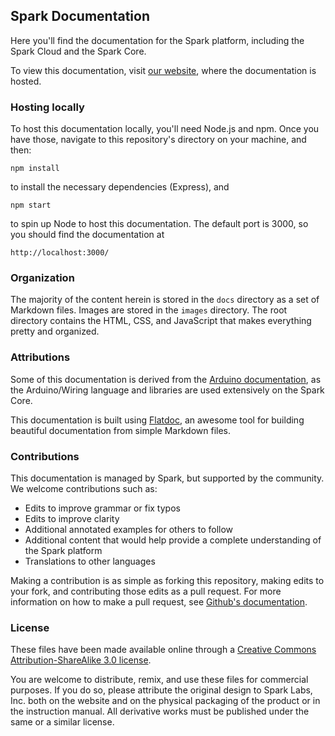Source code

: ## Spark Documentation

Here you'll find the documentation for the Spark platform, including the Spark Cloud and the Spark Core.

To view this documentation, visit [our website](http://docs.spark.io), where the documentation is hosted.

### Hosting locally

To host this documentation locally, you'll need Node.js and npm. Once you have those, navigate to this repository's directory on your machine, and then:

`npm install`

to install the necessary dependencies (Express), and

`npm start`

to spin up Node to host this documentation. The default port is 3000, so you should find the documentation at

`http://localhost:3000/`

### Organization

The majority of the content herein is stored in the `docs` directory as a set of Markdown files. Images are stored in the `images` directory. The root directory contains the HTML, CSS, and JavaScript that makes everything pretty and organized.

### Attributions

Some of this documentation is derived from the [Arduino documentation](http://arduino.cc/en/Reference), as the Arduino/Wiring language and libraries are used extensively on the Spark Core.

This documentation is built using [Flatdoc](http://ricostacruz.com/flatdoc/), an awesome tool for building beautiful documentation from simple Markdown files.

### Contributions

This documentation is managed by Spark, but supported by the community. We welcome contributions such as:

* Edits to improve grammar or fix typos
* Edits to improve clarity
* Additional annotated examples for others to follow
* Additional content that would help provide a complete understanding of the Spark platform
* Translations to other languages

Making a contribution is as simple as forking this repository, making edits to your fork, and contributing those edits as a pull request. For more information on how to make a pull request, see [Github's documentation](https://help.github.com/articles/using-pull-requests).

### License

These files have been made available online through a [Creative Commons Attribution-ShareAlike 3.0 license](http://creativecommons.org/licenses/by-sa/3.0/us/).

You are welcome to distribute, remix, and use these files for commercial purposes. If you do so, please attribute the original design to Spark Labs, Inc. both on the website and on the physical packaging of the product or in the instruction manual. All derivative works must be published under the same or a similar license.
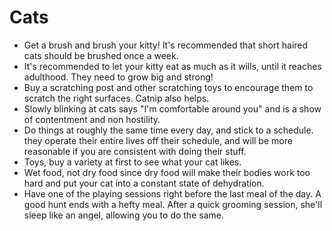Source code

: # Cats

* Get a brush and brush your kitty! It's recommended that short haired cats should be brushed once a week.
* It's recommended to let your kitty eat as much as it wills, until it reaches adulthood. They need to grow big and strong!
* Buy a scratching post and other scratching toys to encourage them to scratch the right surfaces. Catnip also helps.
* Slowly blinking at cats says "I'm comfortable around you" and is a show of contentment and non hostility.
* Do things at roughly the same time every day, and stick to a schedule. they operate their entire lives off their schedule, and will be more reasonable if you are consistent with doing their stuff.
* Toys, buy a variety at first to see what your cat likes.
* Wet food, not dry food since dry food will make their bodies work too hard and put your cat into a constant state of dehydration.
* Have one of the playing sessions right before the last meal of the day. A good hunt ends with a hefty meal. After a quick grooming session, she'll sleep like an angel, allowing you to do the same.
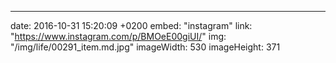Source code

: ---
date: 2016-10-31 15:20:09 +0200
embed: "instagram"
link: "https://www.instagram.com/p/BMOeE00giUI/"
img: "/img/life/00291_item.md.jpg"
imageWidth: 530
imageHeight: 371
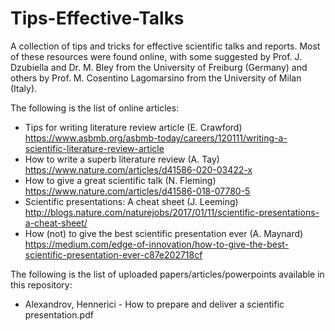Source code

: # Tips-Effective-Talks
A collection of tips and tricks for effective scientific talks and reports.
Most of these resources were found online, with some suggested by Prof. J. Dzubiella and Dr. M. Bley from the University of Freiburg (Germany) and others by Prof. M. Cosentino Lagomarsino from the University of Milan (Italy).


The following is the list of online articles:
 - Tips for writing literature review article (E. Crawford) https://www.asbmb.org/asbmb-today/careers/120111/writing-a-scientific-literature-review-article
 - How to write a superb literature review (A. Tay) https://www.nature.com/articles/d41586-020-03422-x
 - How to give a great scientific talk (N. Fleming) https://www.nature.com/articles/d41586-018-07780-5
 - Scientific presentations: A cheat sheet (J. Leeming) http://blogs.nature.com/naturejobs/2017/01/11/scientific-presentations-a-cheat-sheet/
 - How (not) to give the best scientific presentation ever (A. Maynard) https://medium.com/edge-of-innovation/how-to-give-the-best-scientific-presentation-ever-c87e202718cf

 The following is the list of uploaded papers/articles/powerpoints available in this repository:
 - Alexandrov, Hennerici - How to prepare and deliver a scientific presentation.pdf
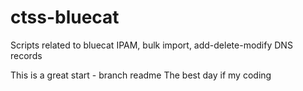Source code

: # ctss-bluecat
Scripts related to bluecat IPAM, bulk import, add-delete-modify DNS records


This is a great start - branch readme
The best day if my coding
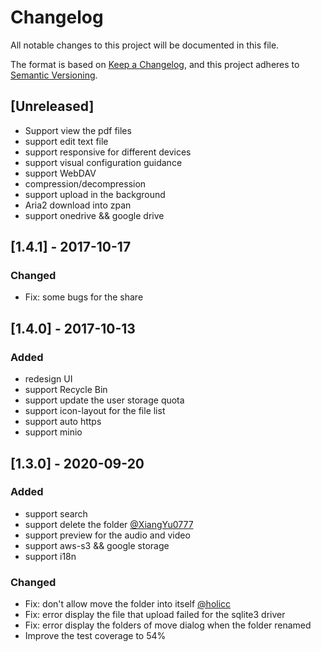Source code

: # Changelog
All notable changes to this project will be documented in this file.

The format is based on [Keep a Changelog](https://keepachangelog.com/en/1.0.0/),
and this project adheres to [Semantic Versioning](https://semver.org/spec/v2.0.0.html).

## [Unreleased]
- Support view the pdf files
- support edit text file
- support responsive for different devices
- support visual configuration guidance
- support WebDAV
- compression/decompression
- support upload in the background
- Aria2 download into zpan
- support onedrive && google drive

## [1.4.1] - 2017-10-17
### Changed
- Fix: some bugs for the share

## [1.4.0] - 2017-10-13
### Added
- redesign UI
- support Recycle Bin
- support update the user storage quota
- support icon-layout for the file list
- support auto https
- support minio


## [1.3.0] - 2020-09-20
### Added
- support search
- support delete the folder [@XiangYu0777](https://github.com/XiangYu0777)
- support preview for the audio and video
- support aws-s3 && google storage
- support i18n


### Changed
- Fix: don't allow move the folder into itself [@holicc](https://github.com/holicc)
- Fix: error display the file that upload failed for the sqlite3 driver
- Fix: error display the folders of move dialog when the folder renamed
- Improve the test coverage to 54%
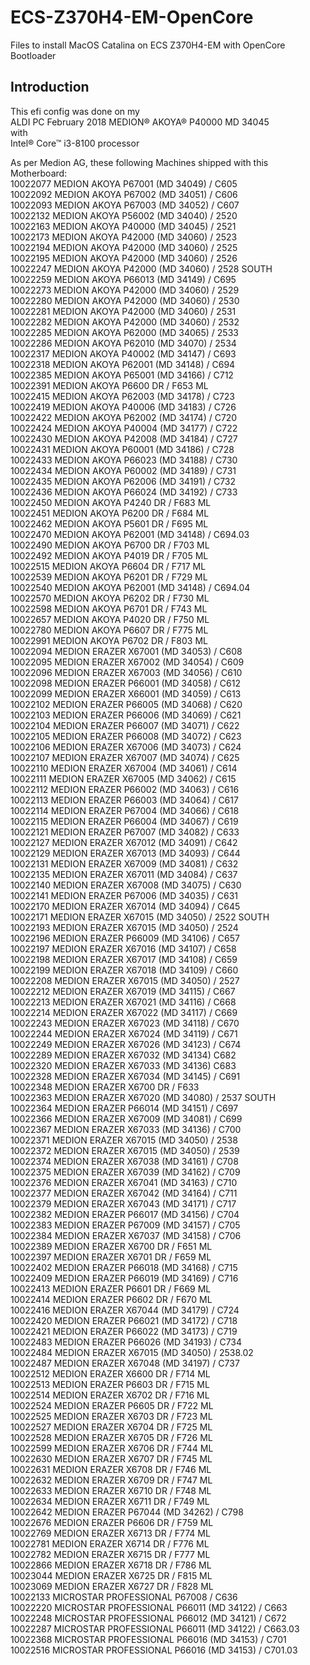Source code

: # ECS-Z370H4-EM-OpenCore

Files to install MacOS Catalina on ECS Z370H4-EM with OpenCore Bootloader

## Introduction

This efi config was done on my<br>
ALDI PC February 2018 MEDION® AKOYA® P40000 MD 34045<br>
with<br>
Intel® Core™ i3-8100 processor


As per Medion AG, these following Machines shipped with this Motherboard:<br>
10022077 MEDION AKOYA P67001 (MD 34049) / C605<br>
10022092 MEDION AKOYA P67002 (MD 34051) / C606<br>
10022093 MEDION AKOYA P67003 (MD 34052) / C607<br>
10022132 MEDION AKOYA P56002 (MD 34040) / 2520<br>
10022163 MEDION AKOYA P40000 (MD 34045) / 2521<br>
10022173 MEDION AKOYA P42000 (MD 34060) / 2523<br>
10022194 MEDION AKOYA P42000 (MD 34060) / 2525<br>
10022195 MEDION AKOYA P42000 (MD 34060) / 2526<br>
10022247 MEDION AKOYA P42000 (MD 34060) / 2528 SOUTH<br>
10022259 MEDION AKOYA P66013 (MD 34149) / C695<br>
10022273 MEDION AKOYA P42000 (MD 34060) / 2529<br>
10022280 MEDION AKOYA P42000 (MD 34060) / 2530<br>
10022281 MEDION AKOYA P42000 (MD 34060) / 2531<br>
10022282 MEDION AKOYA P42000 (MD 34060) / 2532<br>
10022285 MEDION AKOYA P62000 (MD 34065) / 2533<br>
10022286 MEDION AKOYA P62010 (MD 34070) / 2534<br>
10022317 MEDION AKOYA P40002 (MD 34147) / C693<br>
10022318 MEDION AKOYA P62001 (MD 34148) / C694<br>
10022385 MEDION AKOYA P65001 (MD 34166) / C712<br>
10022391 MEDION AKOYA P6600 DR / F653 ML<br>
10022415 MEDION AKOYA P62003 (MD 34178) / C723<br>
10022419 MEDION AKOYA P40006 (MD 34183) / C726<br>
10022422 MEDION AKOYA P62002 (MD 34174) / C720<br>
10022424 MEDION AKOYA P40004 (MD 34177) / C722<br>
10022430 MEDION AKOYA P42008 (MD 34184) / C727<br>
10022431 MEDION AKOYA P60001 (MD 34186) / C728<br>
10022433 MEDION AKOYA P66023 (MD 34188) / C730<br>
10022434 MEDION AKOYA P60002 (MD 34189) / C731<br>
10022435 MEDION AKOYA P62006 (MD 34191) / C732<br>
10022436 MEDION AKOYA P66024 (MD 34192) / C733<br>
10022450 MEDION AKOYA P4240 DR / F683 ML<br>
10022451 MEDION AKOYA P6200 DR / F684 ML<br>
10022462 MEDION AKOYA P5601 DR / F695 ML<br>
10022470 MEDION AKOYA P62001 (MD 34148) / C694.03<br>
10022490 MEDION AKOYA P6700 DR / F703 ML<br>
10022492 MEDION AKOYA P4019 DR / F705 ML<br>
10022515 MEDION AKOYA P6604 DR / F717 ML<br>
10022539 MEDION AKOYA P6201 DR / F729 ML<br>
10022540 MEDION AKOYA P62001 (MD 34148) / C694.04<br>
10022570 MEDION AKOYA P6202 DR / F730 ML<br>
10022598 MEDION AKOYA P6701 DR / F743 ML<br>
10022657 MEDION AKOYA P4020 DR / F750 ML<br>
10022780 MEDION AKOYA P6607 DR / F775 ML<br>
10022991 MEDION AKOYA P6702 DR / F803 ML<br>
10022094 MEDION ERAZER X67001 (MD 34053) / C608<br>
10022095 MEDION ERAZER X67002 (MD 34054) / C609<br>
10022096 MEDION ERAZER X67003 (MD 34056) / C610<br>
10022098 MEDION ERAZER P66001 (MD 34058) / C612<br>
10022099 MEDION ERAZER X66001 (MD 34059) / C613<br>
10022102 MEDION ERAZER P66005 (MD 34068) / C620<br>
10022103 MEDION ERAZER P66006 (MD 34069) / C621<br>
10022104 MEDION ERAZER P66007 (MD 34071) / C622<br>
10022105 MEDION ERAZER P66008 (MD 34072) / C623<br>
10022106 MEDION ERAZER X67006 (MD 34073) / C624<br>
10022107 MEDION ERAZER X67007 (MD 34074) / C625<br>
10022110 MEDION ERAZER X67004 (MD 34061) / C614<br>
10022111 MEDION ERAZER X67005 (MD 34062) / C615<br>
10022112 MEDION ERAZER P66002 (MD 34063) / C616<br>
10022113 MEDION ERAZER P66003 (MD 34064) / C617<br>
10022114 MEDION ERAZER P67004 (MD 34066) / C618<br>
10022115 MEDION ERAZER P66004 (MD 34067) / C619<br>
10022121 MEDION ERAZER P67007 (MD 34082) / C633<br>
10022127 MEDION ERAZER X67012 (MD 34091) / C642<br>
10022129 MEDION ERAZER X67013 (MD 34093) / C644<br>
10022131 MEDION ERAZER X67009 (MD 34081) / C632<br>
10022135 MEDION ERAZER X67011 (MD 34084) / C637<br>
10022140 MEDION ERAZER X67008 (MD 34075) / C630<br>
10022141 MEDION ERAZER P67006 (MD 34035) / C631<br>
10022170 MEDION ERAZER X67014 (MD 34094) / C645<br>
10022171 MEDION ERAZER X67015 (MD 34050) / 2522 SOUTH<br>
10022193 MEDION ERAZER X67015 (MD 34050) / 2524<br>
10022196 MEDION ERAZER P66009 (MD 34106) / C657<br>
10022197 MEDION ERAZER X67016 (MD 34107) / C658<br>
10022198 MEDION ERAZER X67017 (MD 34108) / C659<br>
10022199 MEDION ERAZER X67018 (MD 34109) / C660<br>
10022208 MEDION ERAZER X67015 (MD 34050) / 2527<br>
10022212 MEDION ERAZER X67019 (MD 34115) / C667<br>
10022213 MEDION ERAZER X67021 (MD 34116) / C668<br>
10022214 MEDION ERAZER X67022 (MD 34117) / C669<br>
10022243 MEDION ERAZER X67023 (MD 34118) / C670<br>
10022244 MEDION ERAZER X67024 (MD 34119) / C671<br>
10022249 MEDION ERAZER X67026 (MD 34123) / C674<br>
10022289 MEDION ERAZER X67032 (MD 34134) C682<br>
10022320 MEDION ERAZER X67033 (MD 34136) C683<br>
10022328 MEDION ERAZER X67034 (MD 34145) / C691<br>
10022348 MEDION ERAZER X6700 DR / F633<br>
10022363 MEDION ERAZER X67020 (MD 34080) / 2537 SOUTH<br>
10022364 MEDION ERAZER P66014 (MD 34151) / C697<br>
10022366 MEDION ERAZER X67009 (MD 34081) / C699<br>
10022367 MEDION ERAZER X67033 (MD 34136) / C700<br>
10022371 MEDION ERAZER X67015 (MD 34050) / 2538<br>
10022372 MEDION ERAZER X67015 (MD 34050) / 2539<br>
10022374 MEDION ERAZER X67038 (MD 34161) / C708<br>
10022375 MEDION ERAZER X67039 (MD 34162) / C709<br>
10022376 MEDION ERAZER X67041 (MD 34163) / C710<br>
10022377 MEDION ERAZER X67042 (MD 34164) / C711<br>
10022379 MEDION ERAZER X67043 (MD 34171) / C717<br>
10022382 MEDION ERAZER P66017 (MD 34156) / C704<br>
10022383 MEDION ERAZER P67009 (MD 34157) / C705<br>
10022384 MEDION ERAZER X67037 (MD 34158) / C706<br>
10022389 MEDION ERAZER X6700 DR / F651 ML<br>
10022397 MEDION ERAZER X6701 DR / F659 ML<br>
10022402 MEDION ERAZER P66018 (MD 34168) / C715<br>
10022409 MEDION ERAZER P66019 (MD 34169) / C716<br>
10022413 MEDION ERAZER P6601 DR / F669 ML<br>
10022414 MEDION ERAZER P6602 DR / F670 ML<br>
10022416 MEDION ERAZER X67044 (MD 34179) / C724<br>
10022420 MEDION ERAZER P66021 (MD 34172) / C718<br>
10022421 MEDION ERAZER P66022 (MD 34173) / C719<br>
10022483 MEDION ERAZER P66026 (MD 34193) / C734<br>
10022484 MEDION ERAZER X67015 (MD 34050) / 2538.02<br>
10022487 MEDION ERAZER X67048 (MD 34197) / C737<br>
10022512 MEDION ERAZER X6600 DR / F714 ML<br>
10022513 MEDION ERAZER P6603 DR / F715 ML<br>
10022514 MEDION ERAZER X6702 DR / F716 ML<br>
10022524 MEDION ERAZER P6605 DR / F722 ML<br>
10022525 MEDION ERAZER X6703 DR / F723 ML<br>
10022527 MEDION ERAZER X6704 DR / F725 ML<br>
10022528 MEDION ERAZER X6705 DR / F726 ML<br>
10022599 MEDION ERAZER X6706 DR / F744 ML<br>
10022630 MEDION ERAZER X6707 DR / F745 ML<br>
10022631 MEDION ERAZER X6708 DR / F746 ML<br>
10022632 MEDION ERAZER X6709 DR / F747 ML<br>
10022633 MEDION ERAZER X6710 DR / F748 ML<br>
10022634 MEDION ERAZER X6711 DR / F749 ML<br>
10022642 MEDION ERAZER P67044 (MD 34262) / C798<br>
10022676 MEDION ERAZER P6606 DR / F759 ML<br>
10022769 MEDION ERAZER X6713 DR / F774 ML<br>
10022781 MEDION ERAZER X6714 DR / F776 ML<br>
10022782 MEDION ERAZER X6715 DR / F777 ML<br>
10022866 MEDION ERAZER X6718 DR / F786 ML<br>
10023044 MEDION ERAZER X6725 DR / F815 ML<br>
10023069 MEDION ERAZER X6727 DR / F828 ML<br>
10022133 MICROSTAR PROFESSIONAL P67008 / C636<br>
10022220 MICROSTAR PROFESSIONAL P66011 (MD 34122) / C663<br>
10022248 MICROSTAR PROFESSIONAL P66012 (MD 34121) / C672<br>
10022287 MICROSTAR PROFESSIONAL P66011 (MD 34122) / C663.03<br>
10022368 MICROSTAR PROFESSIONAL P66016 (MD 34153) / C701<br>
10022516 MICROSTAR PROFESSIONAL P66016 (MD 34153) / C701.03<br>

Your assignment.
Exact repeat of the material above: every line from the one with "The following is the list of uploaded" through the one with "10022194 MEDION AKOYA", endpoints included, and nothing more. No pictures.

Finished exercise.
 The following is the list of uploaded papers/articles/powerpoints available in this repository:
 - Alexandrov, Hennerici - How to prepare and deliver a scientific presentation.pdf
Source code

: # ctss-bluecat
Scripts related to bluecat IPAM, bulk import, add-delete-modify DNS records


This is a great start - branch readme
The best day if my coding
Source code

: # Changelog
All notable changes to this project will be documented in this file.

The format is based on [Keep a Changelog](https://keepachangelog.com/en/1.0.0/),
and this project adheres to [Semantic Versioning](https://semver.org/spec/v2.0.0.html).

## [Unreleased]
- Support view the pdf files
- support edit text file
- support responsive for different devices
- support visual configuration guidance
- support WebDAV
- compression/decompression
- support upload in the background
- Aria2 download into zpan
- support onedrive && google drive

## [1.4.1] - 2017-10-17
### Changed
- Fix: some bugs for the share

## [1.4.0] - 2017-10-13
### Added
- redesign UI
- support Recycle Bin
- support update the user storage quota
- support icon-layout for the file list
- support auto https
- support minio


## [1.3.0] - 2020-09-20
### Added
- support search
- support delete the folder [@XiangYu0777](https://github.com/XiangYu0777)
- support preview for the audio and video
- support aws-s3 && google storage
- support i18n


### Changed
- Fix: don't allow move the folder into itself [@holicc](https://github.com/holicc)
- Fix: error display the file that upload failed for the sqlite3 driver
- Fix: error display the folders of move dialog when the folder renamed
- Improve the test coverage to 54%
Source code

: # ECS-Z370H4-EM-OpenCore

Files to install MacOS Catalina on ECS Z370H4-EM with OpenCore Bootloader

## Introduction

This efi config was done on my<br>
ALDI PC February 2018 MEDION® AKOYA® P40000 MD 34045<br>
with<br>
Intel® Core™ i3-8100 processor


As per Medion AG, these following Machines shipped with this Motherboard:<br>
10022077 MEDION AKOYA P67001 (MD 34049) / C605<br>
10022092 MEDION AKOYA P67002 (MD 34051) / C606<br>
10022093 MEDION AKOYA P67003 (MD 34052) / C607<br>
10022132 MEDION AKOYA P56002 (MD 34040) / 2520<br>
10022163 MEDION AKOYA P40000 (MD 34045) / 2521<br>
10022173 MEDION AKOYA P42000 (MD 34060) / 2523<br>
10022194 MEDION AKOYA P42000 (MD 34060) / 2525<br>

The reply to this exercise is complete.